## TASK PROMPT
Only lines with the string "they" should be returned from the data below.

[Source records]

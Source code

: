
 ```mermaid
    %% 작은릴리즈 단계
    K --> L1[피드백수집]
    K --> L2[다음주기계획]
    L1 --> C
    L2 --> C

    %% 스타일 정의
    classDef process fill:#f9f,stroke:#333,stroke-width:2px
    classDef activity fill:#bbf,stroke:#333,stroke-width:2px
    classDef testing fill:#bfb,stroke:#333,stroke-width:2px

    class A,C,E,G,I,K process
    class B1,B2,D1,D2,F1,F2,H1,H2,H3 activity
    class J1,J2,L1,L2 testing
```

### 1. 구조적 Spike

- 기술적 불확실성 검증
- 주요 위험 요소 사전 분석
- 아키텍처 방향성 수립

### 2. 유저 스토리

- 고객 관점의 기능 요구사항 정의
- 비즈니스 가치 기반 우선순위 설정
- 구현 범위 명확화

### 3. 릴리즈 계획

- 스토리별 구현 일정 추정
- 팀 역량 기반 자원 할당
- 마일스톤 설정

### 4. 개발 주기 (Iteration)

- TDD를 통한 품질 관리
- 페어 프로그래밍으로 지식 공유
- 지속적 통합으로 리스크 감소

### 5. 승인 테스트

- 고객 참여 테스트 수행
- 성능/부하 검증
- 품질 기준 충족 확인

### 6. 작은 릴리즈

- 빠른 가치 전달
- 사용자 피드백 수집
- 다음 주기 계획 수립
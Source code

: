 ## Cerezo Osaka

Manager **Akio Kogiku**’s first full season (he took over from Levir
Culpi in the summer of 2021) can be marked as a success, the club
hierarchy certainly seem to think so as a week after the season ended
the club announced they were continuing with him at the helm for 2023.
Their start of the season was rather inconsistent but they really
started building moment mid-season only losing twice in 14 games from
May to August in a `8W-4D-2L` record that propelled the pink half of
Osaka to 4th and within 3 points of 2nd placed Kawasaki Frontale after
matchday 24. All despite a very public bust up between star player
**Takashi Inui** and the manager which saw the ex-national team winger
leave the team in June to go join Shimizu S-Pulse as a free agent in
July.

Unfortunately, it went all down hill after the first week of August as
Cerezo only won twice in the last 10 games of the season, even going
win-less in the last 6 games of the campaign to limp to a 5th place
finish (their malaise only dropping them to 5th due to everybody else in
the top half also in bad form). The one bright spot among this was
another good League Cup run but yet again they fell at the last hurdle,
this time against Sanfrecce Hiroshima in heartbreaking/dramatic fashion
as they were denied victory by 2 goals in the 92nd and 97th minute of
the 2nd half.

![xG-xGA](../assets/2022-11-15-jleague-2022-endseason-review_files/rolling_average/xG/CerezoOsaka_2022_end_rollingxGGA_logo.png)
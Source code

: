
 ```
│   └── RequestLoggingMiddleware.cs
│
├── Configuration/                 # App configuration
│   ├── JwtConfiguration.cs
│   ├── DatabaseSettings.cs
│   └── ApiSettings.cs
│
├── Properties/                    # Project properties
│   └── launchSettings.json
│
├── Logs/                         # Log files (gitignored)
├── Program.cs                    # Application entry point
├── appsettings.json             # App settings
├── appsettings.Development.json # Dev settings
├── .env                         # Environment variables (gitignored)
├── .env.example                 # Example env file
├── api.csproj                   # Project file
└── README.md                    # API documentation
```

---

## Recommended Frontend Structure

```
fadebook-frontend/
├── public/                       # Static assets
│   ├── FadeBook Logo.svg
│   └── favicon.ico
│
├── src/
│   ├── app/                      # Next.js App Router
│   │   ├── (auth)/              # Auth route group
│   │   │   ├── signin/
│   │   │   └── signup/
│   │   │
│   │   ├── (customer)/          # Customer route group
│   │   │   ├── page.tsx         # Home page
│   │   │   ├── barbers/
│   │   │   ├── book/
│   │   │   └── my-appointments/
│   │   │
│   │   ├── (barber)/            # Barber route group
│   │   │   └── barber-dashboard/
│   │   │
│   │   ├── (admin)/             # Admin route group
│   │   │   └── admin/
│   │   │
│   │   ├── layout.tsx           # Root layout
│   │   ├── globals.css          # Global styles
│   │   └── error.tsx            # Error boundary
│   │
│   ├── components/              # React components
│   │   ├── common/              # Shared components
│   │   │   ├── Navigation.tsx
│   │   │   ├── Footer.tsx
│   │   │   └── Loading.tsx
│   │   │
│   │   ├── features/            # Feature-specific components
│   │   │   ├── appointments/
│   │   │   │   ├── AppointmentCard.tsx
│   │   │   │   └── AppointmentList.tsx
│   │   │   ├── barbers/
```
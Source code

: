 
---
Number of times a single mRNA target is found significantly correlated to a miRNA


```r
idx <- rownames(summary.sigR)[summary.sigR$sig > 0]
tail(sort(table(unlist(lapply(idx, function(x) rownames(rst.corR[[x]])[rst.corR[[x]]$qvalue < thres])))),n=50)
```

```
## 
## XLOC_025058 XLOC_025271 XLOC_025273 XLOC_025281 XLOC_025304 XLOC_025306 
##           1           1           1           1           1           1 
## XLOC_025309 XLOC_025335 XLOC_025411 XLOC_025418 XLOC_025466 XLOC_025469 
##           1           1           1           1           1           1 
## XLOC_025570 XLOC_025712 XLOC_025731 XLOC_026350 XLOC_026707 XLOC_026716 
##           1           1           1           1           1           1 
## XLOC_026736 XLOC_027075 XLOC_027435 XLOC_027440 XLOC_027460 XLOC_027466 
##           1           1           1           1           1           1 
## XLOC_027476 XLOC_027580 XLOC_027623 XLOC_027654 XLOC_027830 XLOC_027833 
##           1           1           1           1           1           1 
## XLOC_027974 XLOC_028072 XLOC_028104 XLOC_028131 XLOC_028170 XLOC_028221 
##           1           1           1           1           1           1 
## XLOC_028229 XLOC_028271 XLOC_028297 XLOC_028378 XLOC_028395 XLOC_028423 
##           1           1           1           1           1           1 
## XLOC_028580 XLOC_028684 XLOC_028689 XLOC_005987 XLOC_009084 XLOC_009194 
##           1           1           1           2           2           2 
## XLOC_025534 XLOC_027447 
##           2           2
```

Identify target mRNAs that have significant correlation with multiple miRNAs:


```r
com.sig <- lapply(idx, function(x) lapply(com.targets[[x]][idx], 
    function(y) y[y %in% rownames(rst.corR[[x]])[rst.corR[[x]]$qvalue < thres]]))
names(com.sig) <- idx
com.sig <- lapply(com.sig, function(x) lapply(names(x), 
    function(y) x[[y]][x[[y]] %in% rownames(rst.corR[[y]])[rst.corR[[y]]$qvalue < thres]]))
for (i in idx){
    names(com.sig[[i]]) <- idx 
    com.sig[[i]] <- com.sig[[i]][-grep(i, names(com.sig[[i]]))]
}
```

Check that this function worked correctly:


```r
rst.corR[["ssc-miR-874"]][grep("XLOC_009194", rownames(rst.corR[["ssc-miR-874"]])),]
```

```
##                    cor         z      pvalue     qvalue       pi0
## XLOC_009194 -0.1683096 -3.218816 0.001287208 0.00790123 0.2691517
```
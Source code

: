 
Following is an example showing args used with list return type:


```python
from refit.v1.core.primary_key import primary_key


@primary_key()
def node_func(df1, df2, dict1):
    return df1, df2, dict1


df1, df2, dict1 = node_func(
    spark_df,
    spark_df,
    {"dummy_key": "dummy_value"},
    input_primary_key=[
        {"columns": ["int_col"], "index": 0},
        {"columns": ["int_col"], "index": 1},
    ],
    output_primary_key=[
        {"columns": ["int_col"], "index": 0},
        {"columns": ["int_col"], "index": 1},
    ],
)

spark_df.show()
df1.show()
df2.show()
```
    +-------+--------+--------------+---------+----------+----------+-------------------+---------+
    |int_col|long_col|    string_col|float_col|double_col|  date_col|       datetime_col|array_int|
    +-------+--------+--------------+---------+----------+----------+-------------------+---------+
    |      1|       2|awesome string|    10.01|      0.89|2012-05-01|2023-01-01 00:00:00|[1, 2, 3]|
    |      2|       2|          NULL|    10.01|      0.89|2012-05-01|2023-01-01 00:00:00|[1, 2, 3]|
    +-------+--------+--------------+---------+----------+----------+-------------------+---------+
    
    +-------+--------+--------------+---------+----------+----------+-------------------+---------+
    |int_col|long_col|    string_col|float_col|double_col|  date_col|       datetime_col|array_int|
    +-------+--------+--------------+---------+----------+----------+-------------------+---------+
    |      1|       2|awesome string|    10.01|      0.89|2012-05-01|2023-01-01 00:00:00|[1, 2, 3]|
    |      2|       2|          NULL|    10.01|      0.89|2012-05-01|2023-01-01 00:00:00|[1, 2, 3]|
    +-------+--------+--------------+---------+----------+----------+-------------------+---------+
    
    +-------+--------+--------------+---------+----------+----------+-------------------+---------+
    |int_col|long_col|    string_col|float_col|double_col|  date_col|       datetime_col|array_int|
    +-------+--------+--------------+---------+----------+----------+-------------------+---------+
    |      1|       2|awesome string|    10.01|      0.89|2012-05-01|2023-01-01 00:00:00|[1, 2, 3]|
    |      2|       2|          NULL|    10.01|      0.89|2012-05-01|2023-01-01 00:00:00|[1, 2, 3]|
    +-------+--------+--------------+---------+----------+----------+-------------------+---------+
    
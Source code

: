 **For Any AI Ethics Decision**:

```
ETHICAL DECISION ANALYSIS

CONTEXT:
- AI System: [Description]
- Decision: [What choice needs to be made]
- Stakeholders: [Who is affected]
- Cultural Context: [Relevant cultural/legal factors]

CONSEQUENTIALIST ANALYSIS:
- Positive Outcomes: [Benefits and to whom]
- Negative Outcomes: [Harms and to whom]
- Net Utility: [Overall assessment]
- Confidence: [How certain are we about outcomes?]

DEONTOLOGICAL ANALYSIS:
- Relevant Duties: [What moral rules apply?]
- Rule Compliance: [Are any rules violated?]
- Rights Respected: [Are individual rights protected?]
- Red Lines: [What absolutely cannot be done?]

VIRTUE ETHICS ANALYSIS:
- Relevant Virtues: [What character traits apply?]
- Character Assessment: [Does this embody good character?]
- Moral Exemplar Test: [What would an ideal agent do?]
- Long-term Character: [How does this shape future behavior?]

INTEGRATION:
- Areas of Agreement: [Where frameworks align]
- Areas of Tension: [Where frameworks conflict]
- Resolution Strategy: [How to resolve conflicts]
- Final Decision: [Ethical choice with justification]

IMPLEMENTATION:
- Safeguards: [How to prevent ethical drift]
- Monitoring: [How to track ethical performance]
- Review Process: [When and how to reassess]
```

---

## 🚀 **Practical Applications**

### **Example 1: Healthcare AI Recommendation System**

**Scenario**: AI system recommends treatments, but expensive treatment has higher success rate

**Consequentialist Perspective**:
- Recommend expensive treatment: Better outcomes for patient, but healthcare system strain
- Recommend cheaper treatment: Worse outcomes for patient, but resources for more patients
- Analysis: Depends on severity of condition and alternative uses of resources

## SOLUTION TO THE EXERCISE
the club announced they were continuing with him at the helm for 2023.
Their start of the season was rather inconsistent but they really
another good League Cup run but yet again they fell at the last hurdle,
as they were denied victory by 2 goals in the 92nd and 97th minute of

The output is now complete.